Osa Takayuki, Tangkaratt Voot, Sugiyama Masashi
Kyushu Institute of Technology, 2-4 Hibikino, Wakamatsu, Kita-kyushu, 808-0135, Fukuoka, Japan; RIKEN Center for Advanced Intelligence Project, 1-4-1 Nihonbashi, Chuo-ku, 103-0027, Tokyo, Japan.
RIKEN Center for Advanced Intelligence Project, 1-4-1 Nihonbashi, Chuo-ku, 103-0027, Tokyo, Japan.
Neural Netw. 2022 Aug;152:90-104. doi: 10.1016/j.neunet.2022.04.009. Epub 2022 Apr 16.
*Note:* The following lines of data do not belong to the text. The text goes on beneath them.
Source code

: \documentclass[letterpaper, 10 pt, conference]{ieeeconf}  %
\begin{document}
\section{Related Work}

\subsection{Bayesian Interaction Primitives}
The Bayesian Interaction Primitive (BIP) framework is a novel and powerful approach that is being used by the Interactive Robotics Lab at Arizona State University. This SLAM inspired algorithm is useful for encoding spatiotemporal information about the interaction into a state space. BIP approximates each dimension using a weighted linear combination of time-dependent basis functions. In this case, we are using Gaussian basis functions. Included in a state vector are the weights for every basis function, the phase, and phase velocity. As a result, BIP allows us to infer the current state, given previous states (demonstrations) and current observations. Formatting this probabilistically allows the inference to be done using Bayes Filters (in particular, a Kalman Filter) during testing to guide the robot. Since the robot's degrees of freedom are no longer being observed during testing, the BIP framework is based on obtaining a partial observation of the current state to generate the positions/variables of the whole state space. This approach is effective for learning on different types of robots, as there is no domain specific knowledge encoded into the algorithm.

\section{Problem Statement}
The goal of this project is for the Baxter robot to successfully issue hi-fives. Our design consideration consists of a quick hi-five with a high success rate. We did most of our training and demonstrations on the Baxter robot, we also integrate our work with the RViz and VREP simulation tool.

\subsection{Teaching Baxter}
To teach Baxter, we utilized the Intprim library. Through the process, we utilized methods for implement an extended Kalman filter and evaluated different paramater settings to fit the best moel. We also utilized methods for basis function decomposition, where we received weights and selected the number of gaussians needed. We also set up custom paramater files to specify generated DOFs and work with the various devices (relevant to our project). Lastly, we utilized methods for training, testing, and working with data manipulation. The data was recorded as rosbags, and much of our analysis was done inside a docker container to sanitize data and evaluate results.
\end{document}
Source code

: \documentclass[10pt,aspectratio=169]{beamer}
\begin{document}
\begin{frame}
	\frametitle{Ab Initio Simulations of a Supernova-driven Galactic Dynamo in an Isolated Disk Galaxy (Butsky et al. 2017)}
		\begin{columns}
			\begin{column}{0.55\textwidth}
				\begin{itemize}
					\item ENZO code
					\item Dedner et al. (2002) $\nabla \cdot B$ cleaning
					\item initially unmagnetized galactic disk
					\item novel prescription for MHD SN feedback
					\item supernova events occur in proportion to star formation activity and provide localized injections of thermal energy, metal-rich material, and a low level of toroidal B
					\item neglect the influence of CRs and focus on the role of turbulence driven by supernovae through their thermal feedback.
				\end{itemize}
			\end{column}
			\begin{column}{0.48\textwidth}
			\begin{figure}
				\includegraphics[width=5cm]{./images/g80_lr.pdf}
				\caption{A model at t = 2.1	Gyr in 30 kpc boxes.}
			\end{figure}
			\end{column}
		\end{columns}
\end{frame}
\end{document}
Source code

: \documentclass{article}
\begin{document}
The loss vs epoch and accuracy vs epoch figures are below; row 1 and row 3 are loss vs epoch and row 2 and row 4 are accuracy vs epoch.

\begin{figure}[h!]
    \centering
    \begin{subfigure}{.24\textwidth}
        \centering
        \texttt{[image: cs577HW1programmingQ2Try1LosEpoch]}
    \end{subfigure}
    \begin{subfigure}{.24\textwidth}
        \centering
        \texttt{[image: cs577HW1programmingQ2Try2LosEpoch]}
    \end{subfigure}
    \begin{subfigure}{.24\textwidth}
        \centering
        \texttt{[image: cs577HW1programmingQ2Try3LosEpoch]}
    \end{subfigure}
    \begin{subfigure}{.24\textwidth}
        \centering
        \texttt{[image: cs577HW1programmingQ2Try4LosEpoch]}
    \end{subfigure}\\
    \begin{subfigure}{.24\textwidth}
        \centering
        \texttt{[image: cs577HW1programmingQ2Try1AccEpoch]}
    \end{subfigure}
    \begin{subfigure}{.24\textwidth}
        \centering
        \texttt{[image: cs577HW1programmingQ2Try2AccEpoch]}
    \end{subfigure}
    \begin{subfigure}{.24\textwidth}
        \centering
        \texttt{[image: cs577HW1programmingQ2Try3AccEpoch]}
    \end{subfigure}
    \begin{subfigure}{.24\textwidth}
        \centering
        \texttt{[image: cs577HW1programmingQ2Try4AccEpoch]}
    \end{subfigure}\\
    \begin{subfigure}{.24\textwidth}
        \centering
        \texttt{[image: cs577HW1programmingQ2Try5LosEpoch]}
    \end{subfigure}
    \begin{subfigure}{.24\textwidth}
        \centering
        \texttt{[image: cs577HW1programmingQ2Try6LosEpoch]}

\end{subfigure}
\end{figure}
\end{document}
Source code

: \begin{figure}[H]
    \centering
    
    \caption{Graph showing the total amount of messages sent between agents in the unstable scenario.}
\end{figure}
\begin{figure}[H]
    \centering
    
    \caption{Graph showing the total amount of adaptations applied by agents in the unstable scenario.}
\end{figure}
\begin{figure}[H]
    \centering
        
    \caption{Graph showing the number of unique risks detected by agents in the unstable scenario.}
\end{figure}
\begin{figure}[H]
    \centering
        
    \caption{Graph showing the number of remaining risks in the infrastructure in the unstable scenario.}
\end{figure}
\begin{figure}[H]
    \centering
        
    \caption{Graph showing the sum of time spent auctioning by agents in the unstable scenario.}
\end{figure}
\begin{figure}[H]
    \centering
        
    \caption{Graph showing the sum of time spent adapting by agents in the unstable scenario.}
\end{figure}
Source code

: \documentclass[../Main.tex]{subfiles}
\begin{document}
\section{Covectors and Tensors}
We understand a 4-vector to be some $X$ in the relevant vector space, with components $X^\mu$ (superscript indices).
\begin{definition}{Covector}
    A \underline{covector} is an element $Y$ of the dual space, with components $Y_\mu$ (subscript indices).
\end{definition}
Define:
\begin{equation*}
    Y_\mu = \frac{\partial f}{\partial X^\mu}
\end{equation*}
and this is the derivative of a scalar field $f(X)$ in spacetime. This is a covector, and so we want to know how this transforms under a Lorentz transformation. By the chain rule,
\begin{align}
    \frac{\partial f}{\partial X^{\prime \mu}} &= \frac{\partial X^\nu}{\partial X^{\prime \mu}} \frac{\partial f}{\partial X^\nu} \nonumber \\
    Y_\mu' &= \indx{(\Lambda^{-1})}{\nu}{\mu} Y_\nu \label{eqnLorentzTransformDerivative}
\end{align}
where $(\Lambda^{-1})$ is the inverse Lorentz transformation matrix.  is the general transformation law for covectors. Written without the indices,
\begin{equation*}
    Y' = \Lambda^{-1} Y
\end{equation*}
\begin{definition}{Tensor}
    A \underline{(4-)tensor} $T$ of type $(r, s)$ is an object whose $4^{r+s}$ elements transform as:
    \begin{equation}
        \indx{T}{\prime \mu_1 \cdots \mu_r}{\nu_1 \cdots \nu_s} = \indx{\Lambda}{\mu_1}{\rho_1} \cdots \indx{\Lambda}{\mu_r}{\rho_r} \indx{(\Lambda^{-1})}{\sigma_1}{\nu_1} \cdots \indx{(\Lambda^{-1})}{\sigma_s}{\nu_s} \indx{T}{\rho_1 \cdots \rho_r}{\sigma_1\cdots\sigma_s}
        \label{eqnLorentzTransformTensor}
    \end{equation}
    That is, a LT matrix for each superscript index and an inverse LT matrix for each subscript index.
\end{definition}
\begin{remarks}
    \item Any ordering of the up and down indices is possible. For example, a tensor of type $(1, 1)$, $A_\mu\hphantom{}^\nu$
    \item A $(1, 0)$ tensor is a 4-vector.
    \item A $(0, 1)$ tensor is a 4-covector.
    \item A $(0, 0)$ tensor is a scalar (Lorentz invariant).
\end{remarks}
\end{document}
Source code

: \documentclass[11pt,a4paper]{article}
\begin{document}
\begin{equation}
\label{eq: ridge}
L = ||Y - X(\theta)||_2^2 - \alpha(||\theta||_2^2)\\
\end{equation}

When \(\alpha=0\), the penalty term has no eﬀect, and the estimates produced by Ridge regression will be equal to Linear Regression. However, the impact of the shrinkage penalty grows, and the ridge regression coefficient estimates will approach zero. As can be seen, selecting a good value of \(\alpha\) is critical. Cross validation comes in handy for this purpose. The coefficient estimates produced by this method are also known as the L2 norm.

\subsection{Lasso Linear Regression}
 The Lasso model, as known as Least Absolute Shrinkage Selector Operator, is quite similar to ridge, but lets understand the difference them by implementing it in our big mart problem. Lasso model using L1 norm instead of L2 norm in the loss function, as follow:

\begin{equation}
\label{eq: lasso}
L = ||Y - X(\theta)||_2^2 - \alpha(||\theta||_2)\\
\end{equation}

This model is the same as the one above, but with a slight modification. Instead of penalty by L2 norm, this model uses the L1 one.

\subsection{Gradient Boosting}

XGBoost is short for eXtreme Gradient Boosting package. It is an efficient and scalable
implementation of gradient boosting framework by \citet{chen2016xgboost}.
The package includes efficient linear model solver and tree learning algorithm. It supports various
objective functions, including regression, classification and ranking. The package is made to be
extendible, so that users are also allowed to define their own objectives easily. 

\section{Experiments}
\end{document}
Reinforcement learning algorithms are typically limited to learning a single solution for a specified task, even though diverse solutions often exist. Recent studies showed that learning a set of diverse solutions is beneficial because diversity enables robust few-shot adaptation. Although existing methods learn diverse solutions by using the mutual information as unsupervised rewards, such an approach often suffers from the bias of the gradient estimator induced by value function approximation. In this study, we propose a novel method that can learn diverse solutions without suffering the bias problem. In our method, a policy conditioned on a continuous or discrete latent variable is trained by directly maximizing the variational lower bound of the mutual information, instead of using the mutual information as unsupervised rewards as in previous studies. Through extensive experiments on robot locomotion tasks, we demonstrate that the proposed method successfully learns an infinite set of diverse solutions by learning continuous latent variables, which is more challenging than learning a finite number of solutions. Subsequently, we show that our method enables more effective few-shot adaptation compared with existing methods.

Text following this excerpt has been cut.